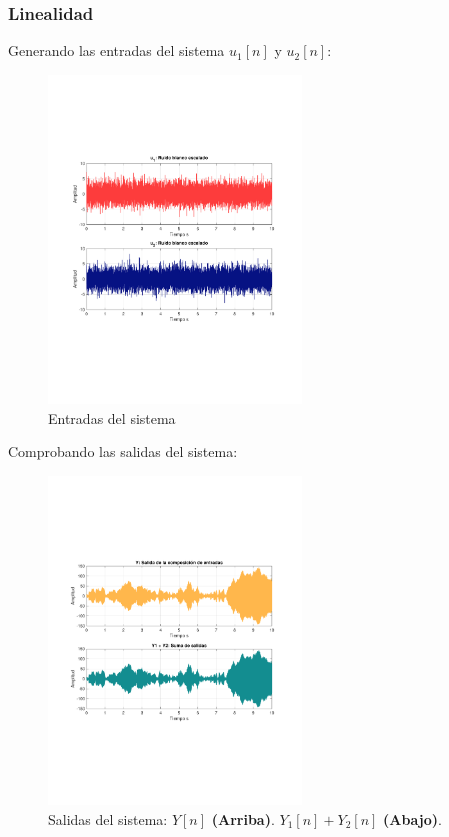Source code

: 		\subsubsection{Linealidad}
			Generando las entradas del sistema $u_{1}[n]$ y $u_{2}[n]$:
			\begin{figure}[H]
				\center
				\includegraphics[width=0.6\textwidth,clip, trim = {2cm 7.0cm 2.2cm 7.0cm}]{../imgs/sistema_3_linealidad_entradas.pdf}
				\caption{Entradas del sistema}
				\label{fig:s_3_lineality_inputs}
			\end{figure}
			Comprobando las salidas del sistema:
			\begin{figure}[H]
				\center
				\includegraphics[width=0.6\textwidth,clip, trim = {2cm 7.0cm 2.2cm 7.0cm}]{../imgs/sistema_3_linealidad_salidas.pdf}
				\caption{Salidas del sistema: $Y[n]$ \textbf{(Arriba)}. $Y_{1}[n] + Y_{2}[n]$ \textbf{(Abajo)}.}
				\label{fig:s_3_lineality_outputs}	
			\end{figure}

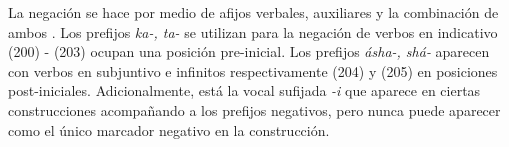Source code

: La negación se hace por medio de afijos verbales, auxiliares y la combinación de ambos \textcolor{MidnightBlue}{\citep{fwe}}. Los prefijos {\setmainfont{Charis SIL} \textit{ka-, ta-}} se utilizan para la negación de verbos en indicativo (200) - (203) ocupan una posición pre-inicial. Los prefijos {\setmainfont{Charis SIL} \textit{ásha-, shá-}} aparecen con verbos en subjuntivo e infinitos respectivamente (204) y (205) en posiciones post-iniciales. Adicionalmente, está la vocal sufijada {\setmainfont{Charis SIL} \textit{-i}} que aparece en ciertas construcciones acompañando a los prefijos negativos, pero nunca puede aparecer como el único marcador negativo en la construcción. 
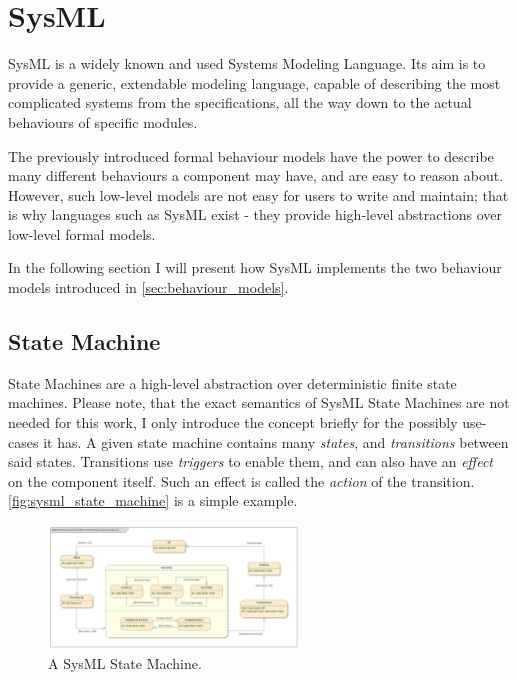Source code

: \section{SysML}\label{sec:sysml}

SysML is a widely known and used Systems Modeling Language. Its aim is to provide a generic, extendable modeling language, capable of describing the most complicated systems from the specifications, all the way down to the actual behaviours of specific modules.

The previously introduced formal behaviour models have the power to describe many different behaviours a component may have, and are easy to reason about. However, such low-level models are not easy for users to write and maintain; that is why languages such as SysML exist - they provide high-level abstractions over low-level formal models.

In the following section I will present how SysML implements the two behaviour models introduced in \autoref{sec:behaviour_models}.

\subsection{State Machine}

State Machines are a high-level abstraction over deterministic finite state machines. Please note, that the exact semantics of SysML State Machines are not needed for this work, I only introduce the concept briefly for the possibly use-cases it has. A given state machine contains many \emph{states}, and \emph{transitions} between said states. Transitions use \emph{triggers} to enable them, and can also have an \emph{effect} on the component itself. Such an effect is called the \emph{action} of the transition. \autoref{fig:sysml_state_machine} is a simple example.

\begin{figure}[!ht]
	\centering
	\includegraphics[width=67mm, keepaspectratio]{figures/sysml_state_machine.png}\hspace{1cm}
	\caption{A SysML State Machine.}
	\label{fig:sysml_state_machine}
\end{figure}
========
### Task brief
If an entry contains a picture, leave it out and repeat the rest exactly.

### Output
Source code

: 		\subsubsection{Linealidad}
			Generando las entradas del sistema $u_{1}[n]$ y $u_{2}[n]$:
			\begin{figure}[H]
				\center
				\includegraphics[width=0.6\textwidth,clip, trim = {2cm 7.0cm 2.2cm 7.0cm}]{../imgs/sistema_3_linealidad_entradas.pdf}
				\caption{Entradas del sistema}
				\label{fig:s_3_lineality_inputs}
			\end{figure}
			Comprobando las salidas del sistema:
			\begin{figure}[H]
				\center
				\includegraphics[width=0.6\textwidth,clip, trim = {2cm 7.0cm 2.2cm 7.0cm}]{../imgs/sistema_3_linealidad_salidas.pdf}
				\caption{Salidas del sistema: $Y[n]$ \textbf{(Arriba)}. $Y_{1}[n] + Y_{2}[n]$ \textbf{(Abajo)}.}
				\label{fig:s_3_lineality_outputs}	
			\end{figure}

Source code

: La negación se hace por medio de afijos verbales, auxiliares y la combinación de ambos \textcolor{MidnightBlue}{\citep{fwe}}. Los prefijos {\setmainfont{Charis SIL} \textit{ka-, ta-}} se utilizan para la negación de verbos en indicativo (200) - (203) ocupan una posición pre-inicial. Los prefijos {\setmainfont{Charis SIL} \textit{ásha-, shá-}} aparecen con verbos en subjuntivo e infinitos respectivamente (204) y (205) en posiciones post-iniciales. Adicionalmente, está la vocal sufijada {\setmainfont{Charis SIL} \textit{-i}} que aparece en ciertas construcciones acompañando a los prefijos negativos, pero nunca puede aparecer como el único marcador negativo en la construcción. 
Source code

: \section{SysML}\label{sec:sysml}

SysML is a widely known and used Systems Modeling Language. Its aim is to provide a generic, extendable modeling language, capable of describing the most complicated systems from the specifications, all the way down to the actual behaviours of specific modules.

The previously introduced formal behaviour models have the power to describe many different behaviours a component may have, and are easy to reason about. However, such low-level models are not easy for users to write and maintain; that is why languages such as SysML exist - they provide high-level abstractions over low-level formal models.

In the following section I will present how SysML implements the two behaviour models introduced in \autoref{sec:behaviour_models}.

\subsection{State Machine}

State Machines are a high-level abstraction over deterministic finite state machines. Please note, that the exact semantics of SysML State Machines are not needed for this work, I only introduce the concept briefly for the possibly use-cases it has. A given state machine contains many \emph{states}, and \emph{transitions} between said states. Transitions use \emph{triggers} to enable them, and can also have an \emph{effect} on the component itself. Such an effect is called the \emph{action} of the transition. \autoref{fig:sysml_state_machine} is a simple example.

\begin{figure}[!ht]
	\centering
	\includegraphics[width=67mm, keepaspectratio]{figures/sysml_state_machine.png}\hspace{1cm}
	\caption{A SysML State Machine.}
	\label{fig:sysml_state_machine}
\end{figure}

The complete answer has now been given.